*** Begin section ***
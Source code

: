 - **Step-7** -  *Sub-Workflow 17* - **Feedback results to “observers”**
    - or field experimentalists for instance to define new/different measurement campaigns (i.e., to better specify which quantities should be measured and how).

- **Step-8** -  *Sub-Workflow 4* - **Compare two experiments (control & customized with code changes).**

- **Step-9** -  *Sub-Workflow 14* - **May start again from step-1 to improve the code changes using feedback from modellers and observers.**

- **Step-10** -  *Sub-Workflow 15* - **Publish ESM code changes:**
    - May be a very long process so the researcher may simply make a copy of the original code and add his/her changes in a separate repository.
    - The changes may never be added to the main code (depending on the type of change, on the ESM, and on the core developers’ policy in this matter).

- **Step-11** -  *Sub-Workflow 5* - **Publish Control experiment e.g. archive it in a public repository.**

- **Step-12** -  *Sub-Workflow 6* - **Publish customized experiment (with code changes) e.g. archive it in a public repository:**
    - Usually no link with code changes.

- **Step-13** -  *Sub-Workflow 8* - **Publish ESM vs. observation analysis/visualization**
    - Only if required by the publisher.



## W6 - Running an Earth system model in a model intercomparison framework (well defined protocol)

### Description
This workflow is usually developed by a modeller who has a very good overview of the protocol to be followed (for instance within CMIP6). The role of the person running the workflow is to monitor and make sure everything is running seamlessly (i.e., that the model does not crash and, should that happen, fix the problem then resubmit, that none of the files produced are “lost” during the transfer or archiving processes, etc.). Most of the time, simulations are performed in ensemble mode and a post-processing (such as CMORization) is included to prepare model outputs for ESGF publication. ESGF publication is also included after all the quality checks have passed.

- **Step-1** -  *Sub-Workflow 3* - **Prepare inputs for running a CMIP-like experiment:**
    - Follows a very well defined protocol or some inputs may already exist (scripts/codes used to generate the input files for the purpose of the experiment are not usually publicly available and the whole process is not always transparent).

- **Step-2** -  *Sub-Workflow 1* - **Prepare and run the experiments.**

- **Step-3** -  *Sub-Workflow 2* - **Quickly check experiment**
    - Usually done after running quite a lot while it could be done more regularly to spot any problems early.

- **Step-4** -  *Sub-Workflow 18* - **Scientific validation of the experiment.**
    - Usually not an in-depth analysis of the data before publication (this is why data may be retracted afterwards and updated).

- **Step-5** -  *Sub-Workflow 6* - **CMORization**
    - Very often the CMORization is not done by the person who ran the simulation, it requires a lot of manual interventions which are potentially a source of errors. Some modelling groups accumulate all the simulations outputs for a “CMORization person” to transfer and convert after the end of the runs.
*** End section ***
Task item
Go through the entries above and count the lines containing the word "customized"; give only that count.

Solution for this task
2